En Borderlands/La Frontera, una obra reciente escrita desde una perspectiva lesbiana chicana,
Gloria Anzaldua ha desarrollado más y transformado el personaje en las encrucijadas de una forma que
celebra el potencial de las fronteras para la apertura de nuevas formas de entendimiento humano. "La nueva
mestiza —dice—, se las arregla, creando una tolerancia a las contradicciones, una tolerancia a la
ambigüedad. Aprende a ser indígena en la cultura mexicana, a ser mexicana desde un punto de vista
norteamericano. Aprende a hacer malabares con la cultura. Tiene una personalidad plural, opera en un modo
pluralista... A nada echa fuera, al bueno, el malo o el feo; nada es rechazado ni abandonado. No sólo sostiene
contradicciones, sino que convierte la ambivalencia en algo más." Transformándose en una persona compleja
Anzaldua incorpora los elementos mexicano, indio y anglo al mismo tiempo que descarta la homofobia y
patriarcado de la cultura chicana. Al rechazar la "autenticidad" clásica de la pureza cultural, busca las
posibilidades múltiples de las fronteras. Separando y entretejiendo sus hilos traslapados, la identidad de
Anzaldua se hace más fuerte, no difusa. Argumenta que, debido a que los chicanos han practicado tanto el
arte de la combinación cultural, ahora "nosotros" estamos en una posición de convertirnos en líderes en las
nuevas formas de desarrollo de la creatividad cultural políglota. Según su punto de vista, la retaguardia será
la vanguardia.
Los personajes como El Louie y Gloria Anzaldua exigen un estudio más como sitios complejos de
producción cultural, que como representantes de una cultura homogénea y autónoma. Mediante la
reconstrucción del análisis social, esos personajes han recibido especial atención porque ahora "nosotros"

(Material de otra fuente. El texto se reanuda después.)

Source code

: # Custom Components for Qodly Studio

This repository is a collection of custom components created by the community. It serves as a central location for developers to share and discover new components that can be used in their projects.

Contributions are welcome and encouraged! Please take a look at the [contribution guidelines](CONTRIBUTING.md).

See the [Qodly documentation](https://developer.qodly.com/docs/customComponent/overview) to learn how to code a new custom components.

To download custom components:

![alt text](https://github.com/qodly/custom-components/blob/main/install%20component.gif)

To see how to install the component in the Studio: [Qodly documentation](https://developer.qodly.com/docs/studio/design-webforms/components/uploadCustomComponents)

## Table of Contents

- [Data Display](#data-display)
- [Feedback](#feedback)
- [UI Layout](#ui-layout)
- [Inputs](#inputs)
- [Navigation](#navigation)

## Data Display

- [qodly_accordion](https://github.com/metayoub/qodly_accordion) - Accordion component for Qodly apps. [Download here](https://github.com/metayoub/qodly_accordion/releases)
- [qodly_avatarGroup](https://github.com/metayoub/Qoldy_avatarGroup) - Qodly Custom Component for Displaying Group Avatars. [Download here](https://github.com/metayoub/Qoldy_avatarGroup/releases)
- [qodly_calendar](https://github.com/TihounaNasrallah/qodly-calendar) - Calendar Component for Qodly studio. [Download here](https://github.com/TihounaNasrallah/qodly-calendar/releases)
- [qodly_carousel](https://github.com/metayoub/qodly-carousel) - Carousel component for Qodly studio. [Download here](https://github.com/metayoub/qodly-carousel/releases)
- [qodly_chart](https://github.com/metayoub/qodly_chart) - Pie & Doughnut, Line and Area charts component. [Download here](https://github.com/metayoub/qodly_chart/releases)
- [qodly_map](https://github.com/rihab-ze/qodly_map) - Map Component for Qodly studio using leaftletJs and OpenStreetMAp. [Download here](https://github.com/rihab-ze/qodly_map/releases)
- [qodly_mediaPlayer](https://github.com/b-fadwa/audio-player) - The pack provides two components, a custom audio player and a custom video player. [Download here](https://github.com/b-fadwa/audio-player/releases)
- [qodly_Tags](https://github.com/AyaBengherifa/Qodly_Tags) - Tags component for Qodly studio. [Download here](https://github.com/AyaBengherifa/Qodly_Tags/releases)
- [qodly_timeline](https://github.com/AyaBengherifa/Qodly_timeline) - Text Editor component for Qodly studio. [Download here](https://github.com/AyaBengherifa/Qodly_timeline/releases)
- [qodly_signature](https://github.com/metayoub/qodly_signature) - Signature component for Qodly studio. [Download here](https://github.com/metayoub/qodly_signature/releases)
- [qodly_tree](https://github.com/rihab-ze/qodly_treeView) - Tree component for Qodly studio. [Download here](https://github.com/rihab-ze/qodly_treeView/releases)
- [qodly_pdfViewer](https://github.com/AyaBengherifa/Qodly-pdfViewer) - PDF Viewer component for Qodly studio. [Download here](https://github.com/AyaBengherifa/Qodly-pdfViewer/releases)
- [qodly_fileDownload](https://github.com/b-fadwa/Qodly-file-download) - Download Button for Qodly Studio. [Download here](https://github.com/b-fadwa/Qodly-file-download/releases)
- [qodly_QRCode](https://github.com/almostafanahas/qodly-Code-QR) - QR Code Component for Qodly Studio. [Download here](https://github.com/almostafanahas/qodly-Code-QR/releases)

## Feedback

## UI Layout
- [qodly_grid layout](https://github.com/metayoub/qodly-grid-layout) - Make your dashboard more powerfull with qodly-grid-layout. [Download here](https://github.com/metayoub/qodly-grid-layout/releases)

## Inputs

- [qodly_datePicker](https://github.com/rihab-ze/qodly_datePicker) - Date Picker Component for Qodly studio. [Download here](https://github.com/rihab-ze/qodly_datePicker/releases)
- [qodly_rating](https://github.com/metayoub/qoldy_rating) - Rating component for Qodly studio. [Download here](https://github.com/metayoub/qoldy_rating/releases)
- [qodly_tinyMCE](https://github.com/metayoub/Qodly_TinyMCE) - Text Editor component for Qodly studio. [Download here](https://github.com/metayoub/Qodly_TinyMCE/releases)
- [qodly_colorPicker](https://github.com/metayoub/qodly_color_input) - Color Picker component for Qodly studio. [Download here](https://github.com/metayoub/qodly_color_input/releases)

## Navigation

estamos preparados para estudiar las prácticas y procesos culturales de la mediación cultural. Un concepto
renovado de cultura, se refiera así no a una entidad unificada ("una cultura"), sino a las prácticas mundanas
de la vida cotidiana. "Nuestra" investigación ahora busca significados que sean más pragmáticos que
formales; se moldea más basándose en la semántica que en la sintaxis y gramática. Los etnógrafos buscan
menos las comunidades homogéneas que las zonas fronterizas dentro y entre éstas. Dichas zonas fronterizas
siempre están en movimiento, no paralizadas para la inspección.
En el mundo actual postcolonial, la noción de una cultura auténtica como un universo autónomo e
internamente coherente ya no es sostenible, excepto quizá como una "ficción útil" o una distorsión
reveladora. En retrospectiva, parece que sólo un esfuerzo disciplinario concertado podría mantener la débil
ficción de un todo cultural autónomo. La interdependencia global cada vez más creciente ha aclarado que ni
"nosotros" ni "ellos" estamos tan bien ligados, ni homogéneos como una vez fue el caso. El derrumbe del
mercado de valores en octubre de 1987, por ejemplo, fue global, no local. Las noticias de Tokio y Hong
Kong importaban igual que las de Nueva York y Londres. Del mismo modo, las ficciones latinoamericana y
africana influyen y están influenciadas por la producción literaria francesa y norteamericana. Todos nosotros
habitamos en un mundo interdependiente de finales del siglo veinte marcado por el prestar y pedir en las
porosas fronteras culturales y nacionales que están saturadas de desigualdad, poder y dominación.